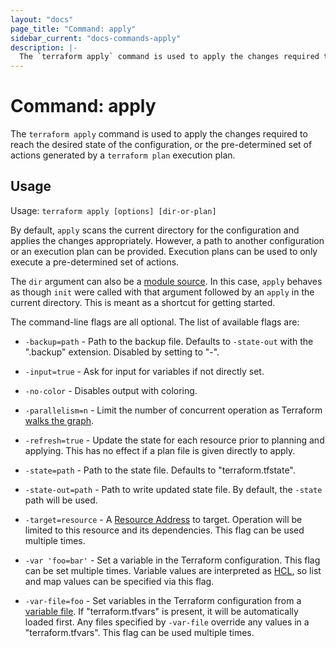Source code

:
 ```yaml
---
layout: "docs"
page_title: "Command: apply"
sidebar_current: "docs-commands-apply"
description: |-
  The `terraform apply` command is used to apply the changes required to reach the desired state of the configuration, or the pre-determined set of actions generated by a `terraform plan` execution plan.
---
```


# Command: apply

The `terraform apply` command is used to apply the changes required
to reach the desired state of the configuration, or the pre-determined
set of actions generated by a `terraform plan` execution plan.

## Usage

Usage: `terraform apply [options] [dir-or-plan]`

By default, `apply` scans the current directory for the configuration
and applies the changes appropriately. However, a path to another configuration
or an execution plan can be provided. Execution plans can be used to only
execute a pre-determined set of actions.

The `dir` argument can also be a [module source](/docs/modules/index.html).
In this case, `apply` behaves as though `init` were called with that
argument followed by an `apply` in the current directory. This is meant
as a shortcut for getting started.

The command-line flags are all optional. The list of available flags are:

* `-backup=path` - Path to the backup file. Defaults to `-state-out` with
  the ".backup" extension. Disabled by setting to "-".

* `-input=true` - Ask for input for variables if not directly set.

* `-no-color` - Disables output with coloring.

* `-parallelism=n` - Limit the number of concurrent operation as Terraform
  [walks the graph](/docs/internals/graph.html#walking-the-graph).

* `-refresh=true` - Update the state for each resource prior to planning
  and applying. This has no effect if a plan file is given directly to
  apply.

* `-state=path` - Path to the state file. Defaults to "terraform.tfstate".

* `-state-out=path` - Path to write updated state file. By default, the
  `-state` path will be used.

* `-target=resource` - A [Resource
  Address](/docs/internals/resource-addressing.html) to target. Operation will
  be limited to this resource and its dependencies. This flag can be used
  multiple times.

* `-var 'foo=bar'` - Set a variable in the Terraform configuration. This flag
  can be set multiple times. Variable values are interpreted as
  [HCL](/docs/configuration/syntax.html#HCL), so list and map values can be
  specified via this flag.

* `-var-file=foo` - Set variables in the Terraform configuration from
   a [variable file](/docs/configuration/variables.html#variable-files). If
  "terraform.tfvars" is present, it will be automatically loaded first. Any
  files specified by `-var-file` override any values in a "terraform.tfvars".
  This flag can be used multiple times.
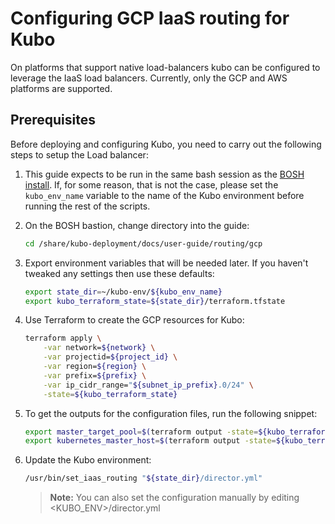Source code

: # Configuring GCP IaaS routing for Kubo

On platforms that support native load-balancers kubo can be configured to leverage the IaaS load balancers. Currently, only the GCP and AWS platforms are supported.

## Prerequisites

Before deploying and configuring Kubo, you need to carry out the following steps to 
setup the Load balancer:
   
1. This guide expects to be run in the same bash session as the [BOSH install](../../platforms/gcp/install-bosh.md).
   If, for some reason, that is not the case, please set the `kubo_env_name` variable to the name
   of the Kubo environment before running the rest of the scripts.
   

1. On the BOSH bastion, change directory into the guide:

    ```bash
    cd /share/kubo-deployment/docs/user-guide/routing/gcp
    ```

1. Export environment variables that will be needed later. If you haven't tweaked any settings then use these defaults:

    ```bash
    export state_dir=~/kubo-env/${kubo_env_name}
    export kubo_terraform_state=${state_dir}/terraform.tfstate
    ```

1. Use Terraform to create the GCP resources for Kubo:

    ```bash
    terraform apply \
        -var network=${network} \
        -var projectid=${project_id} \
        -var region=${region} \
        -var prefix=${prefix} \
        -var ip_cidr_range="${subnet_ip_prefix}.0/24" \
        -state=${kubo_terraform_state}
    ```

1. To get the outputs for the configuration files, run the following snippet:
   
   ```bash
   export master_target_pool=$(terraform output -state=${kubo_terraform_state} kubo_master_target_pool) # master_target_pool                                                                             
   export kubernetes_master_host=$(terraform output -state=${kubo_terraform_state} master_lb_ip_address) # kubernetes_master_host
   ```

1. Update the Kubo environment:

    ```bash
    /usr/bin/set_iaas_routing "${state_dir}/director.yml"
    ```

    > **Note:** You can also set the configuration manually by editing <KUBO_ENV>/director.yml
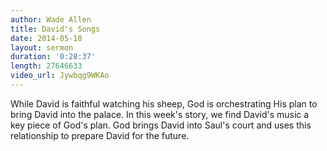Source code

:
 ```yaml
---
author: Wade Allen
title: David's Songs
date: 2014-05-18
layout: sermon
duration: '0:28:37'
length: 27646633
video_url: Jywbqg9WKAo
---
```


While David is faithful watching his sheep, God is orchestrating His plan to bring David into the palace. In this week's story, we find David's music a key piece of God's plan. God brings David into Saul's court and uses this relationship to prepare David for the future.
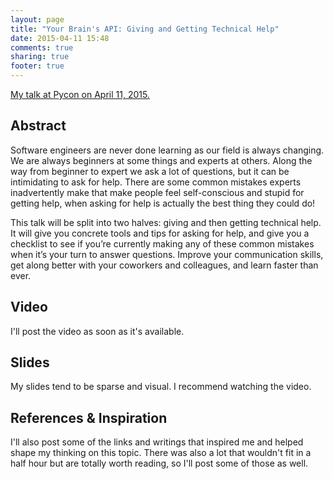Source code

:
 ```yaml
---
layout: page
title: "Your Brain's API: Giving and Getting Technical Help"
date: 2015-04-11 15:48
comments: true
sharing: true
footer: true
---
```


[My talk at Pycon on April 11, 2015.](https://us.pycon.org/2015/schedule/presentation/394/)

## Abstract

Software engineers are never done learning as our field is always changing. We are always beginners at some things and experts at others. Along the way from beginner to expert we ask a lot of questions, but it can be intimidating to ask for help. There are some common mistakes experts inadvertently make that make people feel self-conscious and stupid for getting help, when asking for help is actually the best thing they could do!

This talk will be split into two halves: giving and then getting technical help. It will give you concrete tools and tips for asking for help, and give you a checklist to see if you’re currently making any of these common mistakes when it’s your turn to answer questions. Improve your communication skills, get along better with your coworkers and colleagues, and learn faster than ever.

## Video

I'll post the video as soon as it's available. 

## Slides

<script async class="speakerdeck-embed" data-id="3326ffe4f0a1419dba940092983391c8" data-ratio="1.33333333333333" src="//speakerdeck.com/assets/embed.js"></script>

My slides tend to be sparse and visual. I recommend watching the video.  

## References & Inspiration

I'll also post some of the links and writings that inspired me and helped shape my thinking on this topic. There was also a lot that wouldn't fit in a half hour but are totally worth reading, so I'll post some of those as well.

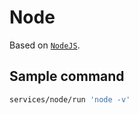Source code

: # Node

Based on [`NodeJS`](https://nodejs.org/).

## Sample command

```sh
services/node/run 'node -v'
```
----------------
• [EXERCISE PROMPT]: Check each line of the listing for the word "determined" and state how many lines contain it, with no other words.

• [TASK RESPONSE]: 3